I have written some code and exported it as a jar file. In this jar there is a file named automation.properties with defaults that I'm loading using
val automationPropertiesFileURL = getClass.getResource("/automation.properties")
if (automationPropertiesFileURL != null) {
val source = Source.fromURL(automationPropertiesFileURL)
config = new Properties()
config.load(source.bufferedReader())
}
But when this jar file gets added as a gradle dependency in C:\User\abc\.gradle and I want to read automation.properties from my current project, how can I override the location and read the file from my project and not from the jar file itself?
The class loader will load the file from the location it finds first.
In your case, the file exists in two places:
Inside the current project itself
Inside a jar dependency
Which file will be found by the class loader,
depends on the ordering of the "current project" and the jar dependency on the classpath.
That's what you need to review,
that's the key to loading the right file.
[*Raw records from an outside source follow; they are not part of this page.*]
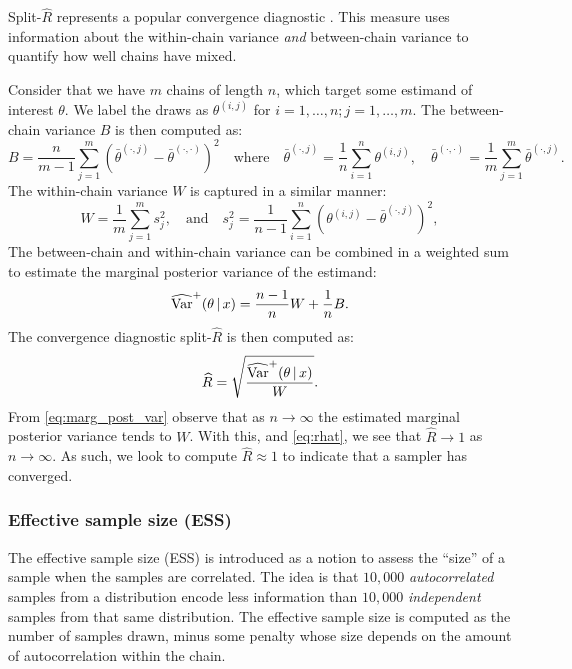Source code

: Split-$\widehat{R}$ represents a popular convergence diagnostic
\parencite{gelman13}. This measure uses information about the within-chain
variance \emph{and} between-chain variance to quantify how well chains have
mixed.

Consider that we have $m$ chains of length $n$, which target some estimand of
interest $\theta$. We label the draws as $\theta^{(i, j)}$ for $i=1,\ldots,n;
j=1,\ldots,m$. The between-chain variance $B$ is then computed as:
\begin{equation*}
  B = \frac{n}{m - 1} \sum_{j=1}^m (\bar{\theta}^{(\cdot, j)} - \bar{\theta}^{(\cdot,\cdot)})^2
    \quad \text{where} \quad
    \bar{\theta}^{(\cdot, j)} = \frac{1}{n} \sum_{i=1}^{n} \theta^{(i, j)},
    \quad
    \bar{\theta}^{(\cdot, \cdot)} = \frac{1}{m} \sum_{j=1}^m \bar{\theta}^{(\cdot, j)}.
\end{equation*}
The within-chain variance $W$ is captured in a similar manner:
\begin{equation*}
  W = \frac{1}{m} \sum_{j=1}^m s_j^2,
    \quad \text{and} \quad
    s_j^2 = \frac{1}{n-1} \sum_{i=1}^{n}(\theta^{(i, j)} - \bar{\theta}^{(\cdot,j)})^2,
\end{equation*}
The between-chain and within-chain variance can be combined in a weighted sum
to estimate the marginal posterior variance of the estimand:
\begin{equation}
  \label{eq:marg_post_var}
  \widehat{\text{Var}}^+ (\theta \,|\, x) = \frac{n-1}{n} W + \frac{1}{n} B.
\end{equation}
The convergence diagnostic split-$\widehat{R}$ is then computed as:
\begin{equation}
  \label{eq:rhat}
  \widehat{R} = \sqrt{\frac{\widehat{\text{Var}}^+ (\theta \,|\, x)}{W}}.
\end{equation}
From \cref{eq:marg_post_var} observe that as $n\rightarrow\infty$ the estimated
marginal posterior variance tends to $W$. With this, and \cref{eq:rhat}, we see
that $\widehat{R}\rightarrow1$ as $n\rightarrow\infty$. As such, we look to
compute $\widehat{R}\approx1$ to indicate that a sampler has converged.

\subsubsection{Effective sample size (ESS)}

The effective sample size (ESS) is introduced as a notion to assess the
``size'' of a sample when the samples are correlated. The idea is that $10,000$
\emph{autocorrelated} samples from a distribution encode less information than
$10,000$ \emph{independent} samples from that same distribution. The effective
sample size is computed as the number of samples drawn, minus some penalty
whose size depends on the amount of autocorrelation within the chain.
Your current code is correct as it is,
this is a matter of classpath configuration.
I think
Source.fromInputStream(
getClass.getClassLoader.getResourceAsStream("/automation.properties")
)
should work.
API Docs
Source#fromInputStream
Class#getClassLoader
ClassLoader#getResourceAsStream
Java and so does SCALA, have different ways of reading properties file, in one of my answers I explain the difference between reading from properties file inside the Jar and properties file in a disk location.
See my answer HERE:
Loading Properties from a JAR file (java 1.6)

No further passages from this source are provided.